The prospect of legal action, likely to take more than a year to resolve in an international court, arose this weekend after Iceland’s voters rejected a deal for the country to repay Britain and the Netherlands over 30 years starting in 2016.
It extended a bitter dispute that began in 2008 when Iceland’s overstretched banks failed. With assets eight times the country’s gross domestic product, the banks could not depend on the government to bail them out as some European countries, like Ireland and Britain, had done for their banks.
As a result, the 400,000 depositors in Britain and the Netherlands, who had been lured by the high interest rates of Icelandic banks, were reimbursed by their governments. Those countries are now seeking to recover that payout, which approached 4 billion euros ($5.8 billion).
The deal submitted to the voters was approved by the Icelandic Parliament in February. It had better terms for Iceland than an earlier accord, which was modified in hopes of winning voter backing.

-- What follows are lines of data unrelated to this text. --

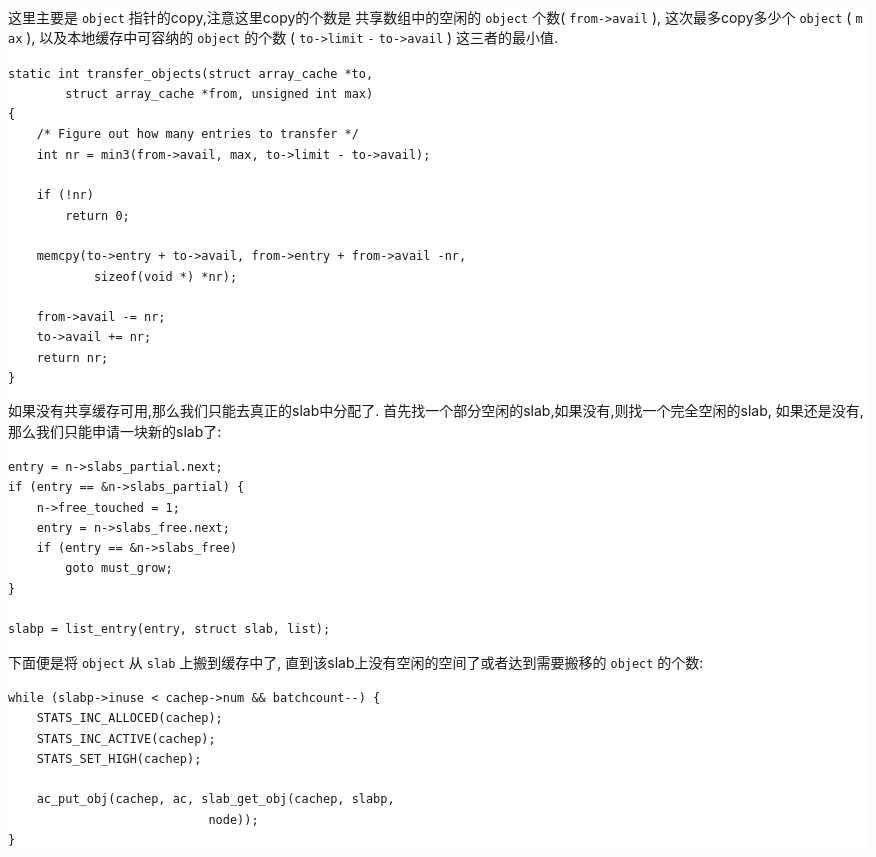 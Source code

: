 这里主要是 `object` 指针的copy,注意这里copy的个数是
共享数组中的空闲的 `object` 个数( `from->avail` ),
这次最多copy多少个 `object` ( `max` ),
以及本地缓存中可容纳的 `object` 的个数 ( `to->limit` `-` `to->avail` )
这三者的最小值.

```
static int transfer_objects(struct array_cache *to,
		struct array_cache *from, unsigned int max)
{
	/* Figure out how many entries to transfer */
	int nr = min3(from->avail, max, to->limit - to->avail);

	if (!nr)
		return 0;

	memcpy(to->entry + to->avail, from->entry + from->avail -nr,
			sizeof(void *) *nr);

	from->avail -= nr;
	to->avail += nr;
	return nr;
}
```

如果没有共享缓存可用,那么我们只能去真正的slab中分配了.
首先找一个部分空闲的slab,如果没有,则找一个完全空闲的slab,
如果还是没有,那么我们只能申请一块新的slab了:

```
entry = n->slabs_partial.next;
if (entry == &n->slabs_partial) {
	n->free_touched = 1;
	entry = n->slabs_free.next;
	if (entry == &n->slabs_free)
		goto must_grow;
}

slabp = list_entry(entry, struct slab, list);
```

下面便是将 `object` 从 `slab` 上搬到缓存中了,
直到该slab上没有空闲的空间了或者达到需要搬移的 `object` 的个数:

```
while (slabp->inuse < cachep->num && batchcount--) {
	STATS_INC_ALLOCED(cachep);
	STATS_INC_ACTIVE(cachep);
	STATS_SET_HIGH(cachep);

	ac_put_obj(cachep, ac, slab_get_obj(cachep, slabp,
							node));
}
```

The government of Prime Minister Johanna Sigurdardottir had pushed hard for approval, arguing that Iceland, amid a financial rescue program backed by the International Monetary Fund, needed to put the issue behind it if it hoped to re-enter international financial markets and join the European Union.
But after a devastating recession and with animosity toward bankers still running high, Iceland’s electorate was not swayed. With close to 90 percent of the ballots counted, 59 percent had voted no.
There is also a strong residue of anti-British sentiment dating back to 2008, when Britain used antiterror laws to freeze the assets of one of the failed institutions, Landsbanki.
More than anything, the vote was driven by a view that the liability was just too much for a small economy to shoulder, no matter how favorable the terms.
Speaking on a television program over the weekend, Danny Alexander, a treasury official in the British government, described the referendum result as “disappointing,” and said Britain was obliged to do all in its power to seek repayment, especially while running a fiscal deficit of close to 10 percent of its gross domestic product.
The case will be taken up by the European Free Trade Association Surveillance Authority, an international court based in Brussels.
Government officials in Iceland said that they expected the process to take more than a year but added that they had enough central bank reserves to cover the country’s short-term financial responsibilities.
The International Monetary Fund in the past has said that a resolution of the dispute over the depositor claims is not a condition for its Iceland program to proceed as long as other creditors do not abandon the country.
In a statement, the government said over the weekend that it was committed to the I.M.F. program, though it said the next review of the program, due April 27, would be delayed several weeks for unspecified reasons.